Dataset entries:
○ ○ ○ ○ ○ ○ ○

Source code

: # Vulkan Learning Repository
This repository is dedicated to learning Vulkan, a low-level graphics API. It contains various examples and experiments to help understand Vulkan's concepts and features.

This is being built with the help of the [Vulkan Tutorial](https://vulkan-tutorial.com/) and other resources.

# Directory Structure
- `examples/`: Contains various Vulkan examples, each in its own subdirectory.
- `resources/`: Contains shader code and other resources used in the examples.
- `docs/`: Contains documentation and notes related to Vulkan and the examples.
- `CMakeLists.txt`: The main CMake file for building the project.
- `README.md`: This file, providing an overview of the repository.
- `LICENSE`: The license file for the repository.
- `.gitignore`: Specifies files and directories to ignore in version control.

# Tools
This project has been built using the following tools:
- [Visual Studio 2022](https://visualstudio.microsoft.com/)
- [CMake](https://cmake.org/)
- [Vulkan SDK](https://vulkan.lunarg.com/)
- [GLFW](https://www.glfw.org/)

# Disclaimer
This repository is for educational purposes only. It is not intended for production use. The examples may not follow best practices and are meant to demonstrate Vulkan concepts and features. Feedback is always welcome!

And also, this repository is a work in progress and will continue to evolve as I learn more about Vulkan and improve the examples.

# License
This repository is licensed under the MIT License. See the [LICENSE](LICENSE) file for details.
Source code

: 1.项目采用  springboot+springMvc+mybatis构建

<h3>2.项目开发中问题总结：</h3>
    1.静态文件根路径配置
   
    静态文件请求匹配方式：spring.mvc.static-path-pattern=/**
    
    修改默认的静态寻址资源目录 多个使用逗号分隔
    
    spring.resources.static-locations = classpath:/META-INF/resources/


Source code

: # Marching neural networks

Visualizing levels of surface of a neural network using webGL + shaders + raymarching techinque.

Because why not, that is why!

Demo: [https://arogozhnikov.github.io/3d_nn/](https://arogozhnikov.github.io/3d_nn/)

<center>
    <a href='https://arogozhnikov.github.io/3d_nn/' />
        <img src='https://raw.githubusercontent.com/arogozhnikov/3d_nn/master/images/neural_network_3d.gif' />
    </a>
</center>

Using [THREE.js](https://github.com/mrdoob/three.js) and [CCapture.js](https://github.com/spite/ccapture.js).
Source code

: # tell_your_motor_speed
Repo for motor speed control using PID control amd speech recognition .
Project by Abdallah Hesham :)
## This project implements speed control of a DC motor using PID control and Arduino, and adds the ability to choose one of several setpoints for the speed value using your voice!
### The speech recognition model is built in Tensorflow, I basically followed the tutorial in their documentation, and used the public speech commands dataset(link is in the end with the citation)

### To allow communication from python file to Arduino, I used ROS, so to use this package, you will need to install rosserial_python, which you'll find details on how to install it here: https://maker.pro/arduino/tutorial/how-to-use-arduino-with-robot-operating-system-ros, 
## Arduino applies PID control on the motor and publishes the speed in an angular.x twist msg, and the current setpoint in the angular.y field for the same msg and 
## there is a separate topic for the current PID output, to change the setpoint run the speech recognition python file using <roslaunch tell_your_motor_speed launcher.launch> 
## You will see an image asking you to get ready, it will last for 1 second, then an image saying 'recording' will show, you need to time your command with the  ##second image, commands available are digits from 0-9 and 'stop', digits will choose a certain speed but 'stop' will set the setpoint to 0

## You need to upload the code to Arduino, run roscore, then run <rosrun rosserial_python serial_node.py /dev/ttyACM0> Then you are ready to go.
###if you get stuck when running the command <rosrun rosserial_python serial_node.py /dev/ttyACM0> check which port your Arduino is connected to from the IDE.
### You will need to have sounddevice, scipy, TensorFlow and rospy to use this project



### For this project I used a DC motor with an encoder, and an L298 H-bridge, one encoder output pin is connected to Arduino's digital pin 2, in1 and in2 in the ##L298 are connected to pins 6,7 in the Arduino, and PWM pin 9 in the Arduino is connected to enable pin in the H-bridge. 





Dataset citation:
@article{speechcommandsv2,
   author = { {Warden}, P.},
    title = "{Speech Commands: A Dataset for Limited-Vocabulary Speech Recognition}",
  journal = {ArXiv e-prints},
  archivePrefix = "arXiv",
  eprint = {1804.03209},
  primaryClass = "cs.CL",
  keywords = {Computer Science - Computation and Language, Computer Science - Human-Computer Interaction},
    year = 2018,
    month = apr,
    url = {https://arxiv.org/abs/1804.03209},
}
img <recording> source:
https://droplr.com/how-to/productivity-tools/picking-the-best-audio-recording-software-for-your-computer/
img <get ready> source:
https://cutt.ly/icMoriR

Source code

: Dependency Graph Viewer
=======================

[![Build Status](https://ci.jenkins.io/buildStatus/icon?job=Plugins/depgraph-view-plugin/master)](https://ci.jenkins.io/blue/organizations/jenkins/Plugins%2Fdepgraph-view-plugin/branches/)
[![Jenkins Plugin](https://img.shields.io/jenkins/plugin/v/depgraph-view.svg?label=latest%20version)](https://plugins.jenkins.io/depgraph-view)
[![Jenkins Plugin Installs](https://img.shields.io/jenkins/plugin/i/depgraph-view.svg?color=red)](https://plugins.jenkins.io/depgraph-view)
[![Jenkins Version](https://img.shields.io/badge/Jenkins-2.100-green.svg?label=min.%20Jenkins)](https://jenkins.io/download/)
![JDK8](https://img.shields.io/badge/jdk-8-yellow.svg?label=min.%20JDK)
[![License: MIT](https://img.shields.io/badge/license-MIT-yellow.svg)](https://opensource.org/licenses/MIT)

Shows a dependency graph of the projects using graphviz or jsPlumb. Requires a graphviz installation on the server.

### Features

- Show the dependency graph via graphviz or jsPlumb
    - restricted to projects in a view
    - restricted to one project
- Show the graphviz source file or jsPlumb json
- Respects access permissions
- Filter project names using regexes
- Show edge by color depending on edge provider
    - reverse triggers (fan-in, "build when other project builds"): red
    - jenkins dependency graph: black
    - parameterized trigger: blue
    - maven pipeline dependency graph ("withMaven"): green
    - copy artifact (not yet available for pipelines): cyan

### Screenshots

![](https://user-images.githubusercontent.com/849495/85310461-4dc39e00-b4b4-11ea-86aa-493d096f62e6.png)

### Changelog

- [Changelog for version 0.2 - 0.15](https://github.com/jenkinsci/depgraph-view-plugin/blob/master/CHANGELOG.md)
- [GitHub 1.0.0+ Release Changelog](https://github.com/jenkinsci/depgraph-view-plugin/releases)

○ ○ ○ ○ ○ ○ ○

WHAT THE TASK REQUIRES: State the number of lines in the records that include "master", and write nothing else.

ANSWER TO THIS PROBLEM: 3